To the Editor

In our article published in 20121, we reported an ultralow-noise hybrid structure that combined a high-Q nanomechanical oscillator made of SiN and a silica microresonator. Using ultrasensitive optical readout of the nanomechanical oscillator's motion by means of the optical microresonator, we performed dissipative feedback to increase the effective bandwidth of the nanomechanical oscillator. We subsequently demonstrated that the application of feedback leads to a substantial decrease of the averaging time required for detecting an incoherent force, whose spectrum largely exceeds the bandwidth over which the high-Q mechanical resonator responds. The required averaging time was experimentally shown to decrease as a function of the feedback gain, and the observations were in agreement with our theoretical model.

Vinante et al.2 raised two issues. First, that the signal-to-noise ratio of the forces acting on the mechanical oscillator is not changed by dissipative feedback, a fact that is widely known in the literature. This issue is referenced in our work3, and is evidenced by equation (1) and Fig. 4g of the paper1, where the expected signal was explicitly shown to be independent of the feedback gain.

Second, Vinante et al. suggested that energy is not the only possible force estimator, and that the Wiener theory can provide an optimal estimate by means of appropriate post-processing filtering. In this respect, we observed that in our case feedback can be viewed as an analogous approach to optimize the energy estimator in real time, as also noted by Vinante et al. Consequently, our work does establish feedback as an efficient technique for improving force resolution in ultrasensitive force measurements.

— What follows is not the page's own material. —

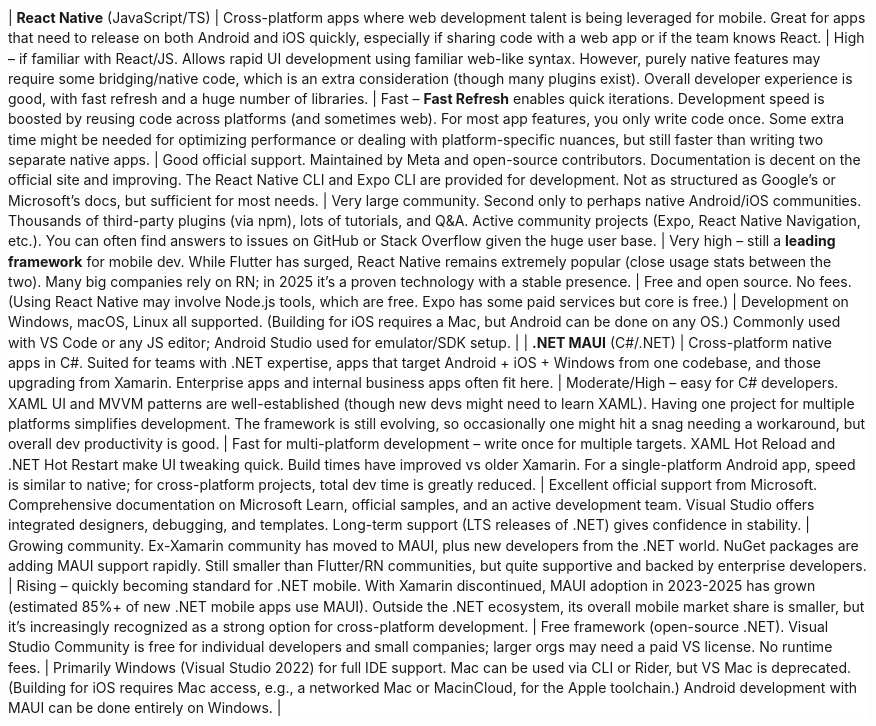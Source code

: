 | **React Native** (JavaScript/TS)  | Cross-platform apps where web development talent is being leveraged for mobile. Great for apps that need to release on both Android and iOS quickly, especially if sharing code with a web app or if the team knows React.                 | High – if familiar with React/JS. Allows rapid UI development using familiar web-like syntax. However, purely native features may require some bridging/native code, which is an extra consideration (though many plugins exist). Overall developer experience is good, with fast refresh and a huge number of libraries.              | Fast – **Fast Refresh** enables quick iterations. Development speed is boosted by reusing code across platforms (and sometimes web). For most app features, you only write code once. Some extra time might be needed for optimizing performance or dealing with platform-specific nuances, but still faster than writing two separate native apps. | Good official support. Maintained by Meta and open-source contributors. Documentation is decent on the official site and improving. The React Native CLI and Expo CLI are provided for development. Not as structured as Google’s or Microsoft’s docs, but sufficient for most needs.     | Very large community. Second only to perhaps native Android/iOS communities. Thousands of third-party plugins (via npm), lots of tutorials, and Q\&A. Active community projects (Expo, React Native Navigation, etc.). You can often find answers to issues on GitHub or Stack Overflow given the huge user base. | Very high – still a **leading framework** for mobile dev. While Flutter has surged, React Native remains extremely popular (close usage stats between the two). Many big companies rely on RN; in 2025 it’s a proven technology with a stable presence.                                                                            | Free and open source. No fees. (Using React Native may involve Node.js tools, which are free. Expo has some paid services but core is free.)                               | Development on Windows, macOS, Linux all supported. (Building for iOS requires a Mac, but Android can be done on any OS.) Commonly used with VS Code or any JS editor; Android Studio used for emulator/SDK setup.                                                                            |
| **.NET MAUI** (C#/.NET)           | Cross-platform native apps in C#. Suited for teams with .NET expertise, apps that target Android + iOS + Windows from one codebase, and those upgrading from Xamarin. Enterprise apps and internal business apps often fit here.           | Moderate/High – easy for C# developers. XAML UI and MVVM patterns are well-established (though new devs might need to learn XAML). Having one project for multiple platforms simplifies development. The framework is still evolving, so occasionally one might hit a snag needing a workaround, but overall dev productivity is good. | Fast for multi-platform development – write once for multiple targets. XAML Hot Reload and .NET Hot Restart make UI tweaking quick. Build times have improved vs older Xamarin. For a single-platform Android app, speed is similar to native; for cross-platform projects, total dev time is greatly reduced.                                      | Excellent official support from Microsoft. Comprehensive documentation on Microsoft Learn, official samples, and an active development team. Visual Studio offers integrated designers, debugging, and templates. Long-term support (LTS releases of .NET) gives confidence in stability. | Growing community. Ex-Xamarin community has moved to MAUI, plus new developers from the .NET world. NuGet packages are adding MAUI support rapidly. Still smaller than Flutter/RN communities, but quite supportive and backed by enterprise developers.                                                          | Rising – quickly becoming standard for .NET mobile. With Xamarin discontinued, MAUI adoption in 2023-2025 has grown (estimated 85%+ of new .NET mobile apps use MAUI). Outside the .NET ecosystem, its overall mobile market share is smaller, but it’s increasingly recognized as a strong option for cross-platform development. | Free framework (open-source .NET). Visual Studio Community is free for individual developers and small companies; larger orgs may need a paid VS license. No runtime fees. | Primarily Windows (Visual Studio 2022) for full IDE support. Mac can be used via CLI or Rider, but VS Mac is deprecated. (Building for iOS requires Mac access, e.g., a networked Mac or MacinCloud, for the Apple toolchain.) Android development with MAUI can be done entirely on Windows. |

Vinante et al. also suggested that feedback does not affect the optimal force estimate derived from the Wiener filtering theory, which they explicitly assume to be applicable to “most resonator-based systems without the need of additional hardware.” It should be noted, however, that it remains unclear whether the implementation of the filter-based technique suggested by Vinante et al. can be straightforwardly applied to ultrasensitive nanomechanical systems, which are subject to increased frequency noise4. As a consequence, the mechanical resonance frequency fluctuates randomly, requiring real-time tracking of the mechanical frequency. We have measured the frequency fluctuations in our hybrid nano-optomechanical system4, and have determined that the Wiener filter-based technique would be responsible for a degradation of the force estimate, preventing detection of signals below 10% of the thermal noise spectral density — a factor of 2.5 above the force signal we measured in our paper1.

In conclusion, Vinante et al. are theoretically correct to point out that post-processing filtering techniques are an interesting alternative to feedback for optimizing the force estimate. However, the increased amount of frequency noise widely encountered in nanomechanical resonators may compromise the use of the filter-based technique as a reliable way to optimize force resolution.